La DMLA est la première cause de handicap visuel dans les pays développés chez les plus de 50 ans. Elle entraîne une perte progressive de la vision centrale pouvant aboutir à la cécité. Près d’1 million de personnes en seraient atteintes en France, et ce chiffre pourrait être multiplié par 2 d’ici 30 ans en raison du vieillissement de la population. L’établissement d’un diagnostic précoce est nécessaire pour enrayer l’évolution de la DMLA, il est donc important d’être suivi régulièrement par un ophtalmologiste, surtout après 50 ans.

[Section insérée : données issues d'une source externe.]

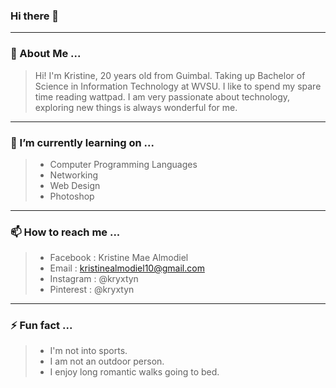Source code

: ### Hi there 👋
***
### 🌻 About Me ...
>Hi! I'm Kristine, 20 years old from Guimbal. Taking up Bachelor of Science in Information Technology at WVSU. I like to spend my spare time reading wattpad. I am very passionate about technology, exploring new things is always wonderful for me.
***
### 🌱 I’m currently learning on ...
> - Computer Programming Languages
> - Networking
> - Web Design
> - Photoshop
***
### 📫 How to reach me ... 
> - Facebook : Kristine Mae Almodiel
> - Email : kristinealmodiel10@gmail.com <br>
> - Instagram : @kryxtyn
> - Pinterest : @kryxtyn
***
### ⚡ Fun fact ... 
> - I'm not into sports.
> - I am not an outdoor person.
> - I enjoy long romantic walks going to bed.
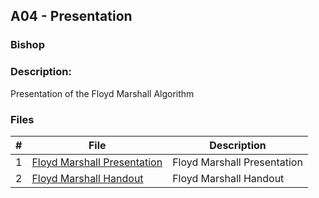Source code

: ## A04 - Presentation
### Bishop
### Description:

Presentation of the Floyd Marshall Algorithm 

### Files

|   #   | File     | Description                      |
| :---: | -------- | -------------------------------- |
|   1   |[Floyd Marshall Presentation](https://github.com/BishopSwearingen/3013-Algorithms-Swearingen/blob/main/Assignments/A04/Floyd%20Warshall%20Presentation%20Adv%20Struc%20(5).pptx) | Floyd Marshall Presentation  |
|   2   | [Floyd Marshall Handout](https://github.com/BishopSwearingen/3013-Algorithms-Swearingen/blob/main/Assignments/A04/Floyd%20Marshall%20Handout.docx)   |         Floyd Marshall Handout            |



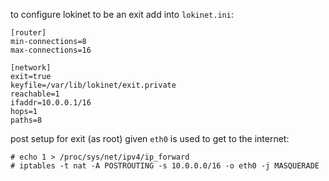 
to configure lokinet to be an exit add into `lokinet.ini`:

    [router]
    min-connections=8
    max-connections=16

    [network]
    exit=true
    keyfile=/var/lib/lokinet/exit.private
    reachable=1
    ifaddr=10.0.0.1/16
    hops=1
    paths=8


post setup for exit (as root) given `eth0` is used to get to the internet:

    # echo 1 > /proc/sys/net/ipv4/ip_forward
    # iptables -t nat -A POSTROUTING -s 10.0.0.0/16 -o eth0 -j MASQUERADE
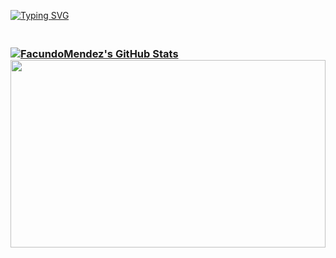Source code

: 
<a href="https://git.io/typing-svg"><img src="https://readme-typing-svg.herokuapp.com?font=Rubik+Distressed&size=33&pause=1000&color=8A5EFFFF&width=1000&height=100&lines=Hi+%F0%9F%91%8B%2C+I'm+Facundo;A+passionate+Frontend+Developer+from+Argentina" alt="Typing SVG" /></a><h3 align="left" > 
</p><br/>
<a href="https://awesome-github-stats.azurewebsites.net/index.html??cardType=level&theme=synthwave&Text=B787FF&Title=B183F7&Ring=B183F7&Border=AC95F7&Background=0A0010"> 
<img  alt="FacundoMendez's GitHub Stats" src="https://awesome-github-stats.azurewebsites.net/user-stats/FacundoMendez?cardType=level&theme=synthwave&Text=B787FF&Title=B183F7&Ring=B183F7&Border=AC95F7&Background=000000" />  
<img src="https://github-readme-streak-stats.herokuapp.com/?user=FacundoMendez&theme=dark&hide_border=false" style="width: 100%; height: 300px;"/><br/>
</a> 
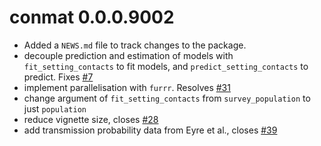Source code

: # conmat 0.0.0.9002

* Added a `NEWS.md` file to track changes to the package.
* decouple prediction and estimation of models with `fit_setting_contacts` to 
  fit models, and `predict_setting_contacts` to predict. Fixes [#7](https://github.com/njtierney/conmat/issues/7)
* implement parallelisation with `furrr`. Resolves [#31](https://github.com/njtierney/conmat/issues/31)
* change argument of `fit_setting_contacts` from `survey_population` to just `population`
* reduce vignette size, closes [#28](https://github.com/njtierney/conmat/issues/28)
* add transmission probability data from Eyre et al., closes [#39](https://github.com/njtierney/conmat/issues/39)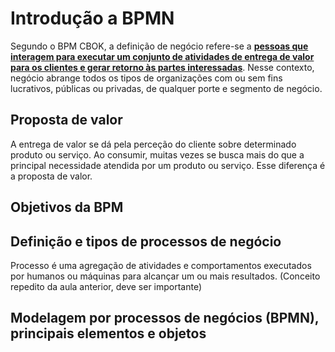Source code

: # Introdução a BPMN

Segundo o BPM CBOK, a definição de negócio refere-se a <u>**pessoas que interagem para executar um conjunto de atividades
de entrega de valor para os clientes e gerar retorno às partes
interessadas**</u>. Nesse contexto, negócio abrange todos os tipos de organizações com
ou sem fins lucrativos, públicas ou privadas, de qualquer porte e
segmento de negócio.

## Proposta de valor

A entrega de valor se dá pela perceção do cliente sobre determinado produto ou serviço. Ao consumir, muitas vezes se busca mais do que a principal necessidade atendida por um produto ou serviço. Esse diferença é a proposta de valor.

## Objetivos da BPM

## Definição e tipos de processos de negócio

Processo é uma agregação de atividades e comportamentos executados por humanos ou máquinas para alcançar um ou mais resultados. (Conceito repedito da aula anterior, deve ser importante)

## Modelagem por processos de negócios (BPMN), principais elementos e objetos
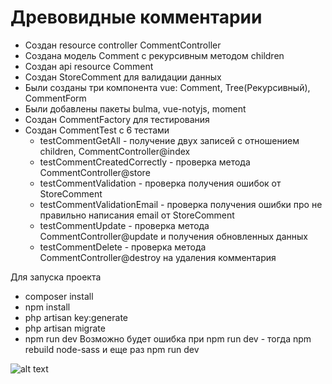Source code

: 
# Древовидные комментарии

* Создан resource controller CommentController
* Создана модель Comment с рекурсивным методом children
* Создан api resource Comment 
* Создан StoreComment для валидации данных
* Были созданы три компонента vue: Comment, Tree(Рекурсивный), CommentForm
* Были добавлены пакеты bulma, vue-notyjs, moment
* Создан CommentFactory для тестирования
* Создан CommentTest с 6 тестами 
    - testCommentGetAll -  получение двух записей с отношением children, CommentController@index
    - testCommentCreatedCorrectly - проверка метода CommentController@store
    - testCommentValidation - проверка получения ошибок от StoreComment
    - testCommentValidationEmail - проверка получения ошибки про не правильно написания email от StoreComment
    - testCommentUpdate - проверка метода CommentController@update и получения обновленных данных
    - testCommentDelete - проверка метода CommentController@destroy на удаления комментария 

Для запуска проекта 
* composer install
* npm install
* php artisan key:generate 
* php artisan migrate
* npm run dev
Возможно будет ошибка при npm run dev - тогда npm rebuild node-sass и еще раз npm run dev

![alt text](https://lh3.googleusercontent.com/DqtOmI_H6XSRva2UhE_aG4qlNj9VIu5FKQuSk569KTZpvAPrDHkxTd-XPckka9m1wheW2PkKPBzepvuucaymJcGQujQ1boYPP0qGLJ9QTSrH76vKQUeivh1GKsBfWY_TRQpu_L8ZvfIETMrhtGHf3NoakrfGZ4jnrXrvYM1DXILcj62asWeATflUfHw76z-4ESYt3ul86iV5vHRWkGzoY6jSP3AwE3lt7HfwyQoKBCQNxzr1rR0CeXb1BOj-EX7BNo7zDuMBVXcH357Y6jY-ObUMRWnu9nAnoB6Fnm04jj51EZwLTpbn3t_DiSTwbHE64ClSWXflkEEjYuuwIPalEZlaBrjDS_q80y745uitAodVVSCueNRxH5whdWOkGuAyFanH8kJgs7uDDCD_Nw-W7PZUdRH2iYvjvrZywxuZHi96-v67mRE9nLpaViAVl1Mye2Kgzz-bgWH_gSiTG8WE-l-fTZVCTeH8XmsUxbu4akS_kLFudxIM0pKr5mXchI1bQZCo25FkzNUJVmomRVNi3vxqEJMaJXGjpbL3cLAKUG10VPg7HMYw3tpIwPq28o_nrhdGlw6CpXveLoZPmZvDLA3pAq98JGuGrBa4CJhv=w1490-h1000-no)

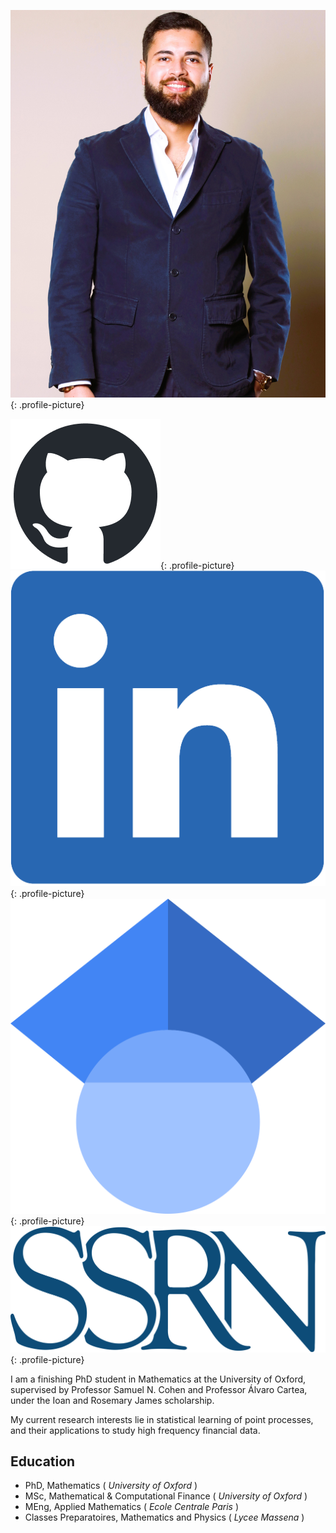 ![Profile Picture](assets/img/saad_labyad_profile.jpg){: .profile-picture}

[![GitHub](assets/img/github-mark.png)](https://github.com/saadlabyad){: .profile-picture}
[![LinkedIn](assets/img/LI-In-Bug.png)](https://www.linkedin.com/in/saad-labyad){: .profile-picture}
[![Google Scholar](assets/img/Google_Scholar_logo.svg)](https://scholar.google.com/citations?user=ZNYWDV8AAAAJ&hl=en){: .profile-picture}
[![SSRN](assets/img/SSRN_Logo.svg)](https://papers.ssrn.com/sol3/cf_dev/AbsByAuth.cfm?per_id=4926157){: .profile-picture}

I am a finishing PhD student in Mathematics at the University of Oxford, supervised by Professor Samuel N. Cohen and Professor Álvaro Cartea, under the Ioan and Rosemary James scholarship.

My current research interests lie in statistical learning of point processes, and their applications to study high frequency financial data.

## Education
- PhD, Mathematics ( _University of Oxford_ )
- MSc, Mathematical & Computational Finance ( _University of Oxford_ )
- MEng, Applied Mathematics ( _Ecole Centrale Paris_ )
- Classes Preparatoires, Mathematics and Physics ( _Lycee Massena_ )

Le Docteur Karim Atmani, assistant spécialiste dans le service d’Ophtalmologie du Professeur Eric Souied au Centre Hospitalier Intercommunal de Créteil, répond à nos questions sur cette maladie évolutive et dégénérative de la rétine. Auteur du chapitre "Dégénérescence maculaire liée à l’âge du traité EMC d’Ophtalmologie" en octobre 2009, il a également collaboré à la rédaction du Rapport de la Société Française d’Ophtalmologie, dirigé par le Professeur Gisèle Soubrane, intitulé "Les DMLAs" et paru en mai 2007.

 

 

la dmla
la DMLA est la perte de la vision centrale

 

 

Sommaire

Qu'est-ce-que la DMLA ?

Qui est atteint par cette maladie? A quel âge est-on le plus concerné?

Existe-t-il des facteurs génétiques et héréditaires ?

Quels sont les différentes formes de DMLA?Quels sont les différentes formes de DMLA?

Qu’est-ce que la maculopathie liée à l’âge (MLA) ? Peut-on en guérir ?

Qu’est-ce que la DMLA « humide » ou « exsudative » ?

Qu’est-ce que la DMLA « sèche » ou « atrophique » ?

Comment le diagnostic est-il établi ?

Quels sont les traitements existants ?

Existe-t-il des traitements préventifs ?

La DMLA rend-elle forcément aveugle sur le long terme? Comment ralentir son évolution ?

A quelle fréquence doit-on consulter l’ophtalmologiste lorsque l’on est atteint de DMLA ?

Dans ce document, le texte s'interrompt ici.